To inspect and copy medical information that may be used to make decisions about you, you must submit your request in writing to Becky Sprague, our Privacy Officer, at the above address.  We may deny your request to inspect and copy in certain very limited circumstances.  If you are denied access to certain medical information, in many instances you may request that the denial be reviewed.
 
D.  Right to Amend Medical Information
 
You have the right to request an amendment of your medical information if you feel the information is incomplete or incorrect for as long as the information is maintained by the Practice.  A written request must be submitted to Becky Sprague, our Privacy Officer, at the above address.  If for some reason the Practice in compliance with state and federal law rejects your amendment, we shall permit you to submit to us a written statement of disagreement to be kept with your medical information.  The Practice may reasonably limit the length of such statement of disagreement. 
 
E.  Right to Receive an Accounting of Certain Disclosures of Medical Information
 
You have the right to receive an accounting of some of the disclosures of your medical information made by the Practice in the six years prior to the date on which the accounting is requested.  We DO NOT have to account for disclosures made:
 
-to carry out treatment, payment and health care operations;
-to you (or your legal representative);
-for the facility’s directory or to persons involved in the individual’s care;
-for national security or intelligence purposes;
-to correctional institutions or law enforcement officials.

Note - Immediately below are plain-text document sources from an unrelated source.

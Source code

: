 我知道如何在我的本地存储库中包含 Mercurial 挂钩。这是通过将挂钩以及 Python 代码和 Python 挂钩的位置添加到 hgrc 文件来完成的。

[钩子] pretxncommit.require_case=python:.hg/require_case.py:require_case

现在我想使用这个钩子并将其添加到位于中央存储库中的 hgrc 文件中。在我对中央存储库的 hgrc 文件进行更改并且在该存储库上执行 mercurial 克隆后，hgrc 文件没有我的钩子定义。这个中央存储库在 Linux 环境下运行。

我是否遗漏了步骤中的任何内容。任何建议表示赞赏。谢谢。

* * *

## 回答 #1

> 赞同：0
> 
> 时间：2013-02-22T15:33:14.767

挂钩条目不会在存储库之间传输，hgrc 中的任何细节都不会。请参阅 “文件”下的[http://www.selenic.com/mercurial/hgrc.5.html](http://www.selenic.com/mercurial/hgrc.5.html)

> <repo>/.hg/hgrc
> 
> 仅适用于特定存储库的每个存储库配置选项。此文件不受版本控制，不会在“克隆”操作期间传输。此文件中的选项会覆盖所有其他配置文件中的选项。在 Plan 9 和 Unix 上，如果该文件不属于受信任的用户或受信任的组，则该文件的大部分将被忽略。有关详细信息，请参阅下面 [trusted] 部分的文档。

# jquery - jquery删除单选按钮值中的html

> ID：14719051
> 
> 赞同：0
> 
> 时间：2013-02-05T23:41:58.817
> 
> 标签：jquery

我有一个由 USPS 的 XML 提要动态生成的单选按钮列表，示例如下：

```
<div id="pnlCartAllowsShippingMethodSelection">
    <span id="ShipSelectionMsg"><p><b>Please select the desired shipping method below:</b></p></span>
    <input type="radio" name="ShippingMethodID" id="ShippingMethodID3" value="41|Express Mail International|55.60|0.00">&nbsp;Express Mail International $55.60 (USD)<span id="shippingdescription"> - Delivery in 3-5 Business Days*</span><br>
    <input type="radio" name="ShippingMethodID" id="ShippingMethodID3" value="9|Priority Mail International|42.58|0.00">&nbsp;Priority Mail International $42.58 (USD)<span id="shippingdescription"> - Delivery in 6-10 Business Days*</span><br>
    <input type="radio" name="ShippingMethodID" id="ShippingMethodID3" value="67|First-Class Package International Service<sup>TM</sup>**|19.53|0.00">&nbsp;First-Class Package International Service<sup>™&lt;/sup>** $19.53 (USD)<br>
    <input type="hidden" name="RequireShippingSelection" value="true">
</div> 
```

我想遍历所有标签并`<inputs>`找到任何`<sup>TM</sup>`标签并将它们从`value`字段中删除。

-pursuant to your authorization;
-for certain research purposes; or
-that occurred prior to the compliance date for the Practice.
 
A written request for an accounting of disclosures must be made to Becky Sprague, our Privacy Officer, at the above address.  You have the right to one accounting of disclosures of your medical information in a twelve-month period free of charge.  We may charge a reasonable fee for the costs associated with your request for any additional accounting within the same twelve-month period.  You may modify or withdraw your additional accounting requests in order to reduce or avoid the fee.
 
IV. COMPLAINTS
 
If you believe your privacy rights have been violated, you may file a complaint with this Practice or with the Secretary of the Department of Health and Human Services.  To file a complaint with the Practice, contact Becky Sprague, our Privacy Officer, at the above address.  You will not be penalized in any way for filing a complaint.